Xavier looks at me in silence for a few long seconds before looking back at their friends. They all look back at Xavier with a variety of non-verbal nods and hand motions displaying a variety of advice and opinions. Xavier looks back and forth between their friends and myself before grabbing their own stuff and coming towards me. I grab their hand as soon as they are in arm’s reach. Once we exit the bar and entered the outside night, I pull them close and kiss them more passionately I’ve done in weeks.

#

As we enter the apartment, we’re kissing each other. Xavier’s eyes are closed the entire time. But we’ve been together in this place so long, we can navigate it blind. I lead them to the bedroom. I wanted them in the bedroom, our clothes off, as if then we will connect brain to brain as though it will strip away all that has been different these last few weeks. But as we continue to kiss, as I place my run my fingers through their hair, as I place my hands on their back and thigh, I feel myself become drained. Xavier kept a rough grip on my butt and thighs. The more I kiss them, the more it changes. At first, I thought it feels like kissing a stranger, but that isn’t it. No, it began to more and more feel like I’m kissing a friend; purely platonic. It’s as if Xavier is pecking my cheek or forehead even though they are pushing their tongue down my throat. But I keep taking Xavier’s clothes off and they start to take off mine. I push Xavier onto the bed.

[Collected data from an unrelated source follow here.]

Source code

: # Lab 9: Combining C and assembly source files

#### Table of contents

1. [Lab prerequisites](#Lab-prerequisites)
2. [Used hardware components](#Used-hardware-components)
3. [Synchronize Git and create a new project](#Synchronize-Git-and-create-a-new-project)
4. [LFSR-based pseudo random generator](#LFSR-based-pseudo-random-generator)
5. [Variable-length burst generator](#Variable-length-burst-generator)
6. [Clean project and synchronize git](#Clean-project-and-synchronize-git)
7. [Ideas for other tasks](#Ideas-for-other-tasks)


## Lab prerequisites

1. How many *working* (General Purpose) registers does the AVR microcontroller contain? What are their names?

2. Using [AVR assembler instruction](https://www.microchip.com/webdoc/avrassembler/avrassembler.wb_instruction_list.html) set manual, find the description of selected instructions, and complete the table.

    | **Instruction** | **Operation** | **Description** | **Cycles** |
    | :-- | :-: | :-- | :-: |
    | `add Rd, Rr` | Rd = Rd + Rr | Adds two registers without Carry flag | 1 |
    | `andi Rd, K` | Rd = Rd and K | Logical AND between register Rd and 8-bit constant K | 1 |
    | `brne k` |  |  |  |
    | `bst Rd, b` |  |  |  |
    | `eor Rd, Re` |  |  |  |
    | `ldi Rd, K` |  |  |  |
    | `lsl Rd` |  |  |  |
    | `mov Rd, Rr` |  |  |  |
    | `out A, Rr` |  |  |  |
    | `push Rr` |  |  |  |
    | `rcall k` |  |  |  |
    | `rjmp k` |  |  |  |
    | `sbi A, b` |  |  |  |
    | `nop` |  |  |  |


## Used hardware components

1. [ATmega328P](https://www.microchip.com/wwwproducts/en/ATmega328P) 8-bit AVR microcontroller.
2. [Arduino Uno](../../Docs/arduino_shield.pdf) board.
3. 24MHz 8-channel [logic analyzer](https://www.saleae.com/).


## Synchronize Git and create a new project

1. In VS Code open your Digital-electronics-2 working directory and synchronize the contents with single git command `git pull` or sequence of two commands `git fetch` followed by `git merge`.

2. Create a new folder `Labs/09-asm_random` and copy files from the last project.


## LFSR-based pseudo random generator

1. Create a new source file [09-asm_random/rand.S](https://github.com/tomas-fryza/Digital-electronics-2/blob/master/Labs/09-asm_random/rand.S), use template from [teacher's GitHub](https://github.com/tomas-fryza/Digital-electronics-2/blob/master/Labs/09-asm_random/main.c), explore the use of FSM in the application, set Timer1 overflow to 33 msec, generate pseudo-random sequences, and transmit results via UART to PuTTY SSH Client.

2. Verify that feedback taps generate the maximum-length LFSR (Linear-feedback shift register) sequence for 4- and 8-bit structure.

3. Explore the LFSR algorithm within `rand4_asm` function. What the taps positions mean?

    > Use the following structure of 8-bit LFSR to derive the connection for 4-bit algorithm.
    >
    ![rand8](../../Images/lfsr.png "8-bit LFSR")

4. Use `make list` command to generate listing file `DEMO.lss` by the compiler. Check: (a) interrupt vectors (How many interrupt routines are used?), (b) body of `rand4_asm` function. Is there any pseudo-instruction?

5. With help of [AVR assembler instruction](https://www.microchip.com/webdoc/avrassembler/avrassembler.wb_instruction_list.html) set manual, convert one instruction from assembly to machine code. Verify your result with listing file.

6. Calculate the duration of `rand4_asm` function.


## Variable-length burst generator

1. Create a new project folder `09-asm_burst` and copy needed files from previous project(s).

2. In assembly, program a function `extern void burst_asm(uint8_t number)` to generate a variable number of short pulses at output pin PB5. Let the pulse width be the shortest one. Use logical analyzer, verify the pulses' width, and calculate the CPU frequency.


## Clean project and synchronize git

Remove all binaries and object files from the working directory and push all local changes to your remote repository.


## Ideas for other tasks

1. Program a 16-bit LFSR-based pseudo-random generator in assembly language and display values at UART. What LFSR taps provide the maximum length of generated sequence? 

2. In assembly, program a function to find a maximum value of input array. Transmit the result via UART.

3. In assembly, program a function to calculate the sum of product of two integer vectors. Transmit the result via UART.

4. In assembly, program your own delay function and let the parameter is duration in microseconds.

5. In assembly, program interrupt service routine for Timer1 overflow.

We are against each other. I feel Xavier trembling beneath me and my hold is tight enough to crack. “Oh my God, yes,” Xavier keeps moaning over and over. But my head feels broken off from my body and thrown away. My eyes look straight forward at the shaking headboard as I count in my head. And then this is the way.

This is how it is.

Xavier lies next to me, asleep. I try hard to separate my brain from my body, but a red string keeps them connected like a nerve. It’s just one bad lay, I tell myself. It doesn’t mean anything. We haven’t had sex in weeks, maybe we’re just out of practice. That’s right, we haven’t had sex in weeks, not since Xavier transitioned. Maybe we are out of practice, but Xavier looked so content lying next to me. I could tell he was satisfied. I don’t love Xavier anymore. Is it because Xavier’s a man now? Is it because I’m only attracted to girls and non-men? Is that okay to think? I tell myself that it isn’t. If it is, then I’d be no better than Natali. If it is, then that means what Natali did was okay, right? That she had every right to treat me like she did, to make it harder and more dangerous and less acceptable for the people like me who needed to cross gender boundaries to be able to do so? I can’t be like her. She did everything wrong. There has to be a way to fix everything, to get Xavier and I to work out. My brain has to make my body understand this. But it can’t. Looking at Xavier, rubbing his forehead, my body sent a message to my brain. I thought of myself as a brain or soul crammed inside a body or shell. I fooled myself into accepting that whatever my brain or soul or mind was stored in was not important, not a part of my consciousness, that I am trapped inside here, and I use it only as a vehicle or form of travel for my soul or whatever. But I can’t just separate my mind and body, because it was never separate. It’s a totality. Whenever I thirst or hunger or feel pain enough, it becomes the only think I can think of. And stress and grief never stay in my head as they ache and exhaust me. Feeling ill or well, my body feelings make a vital and substantial contribution to myself.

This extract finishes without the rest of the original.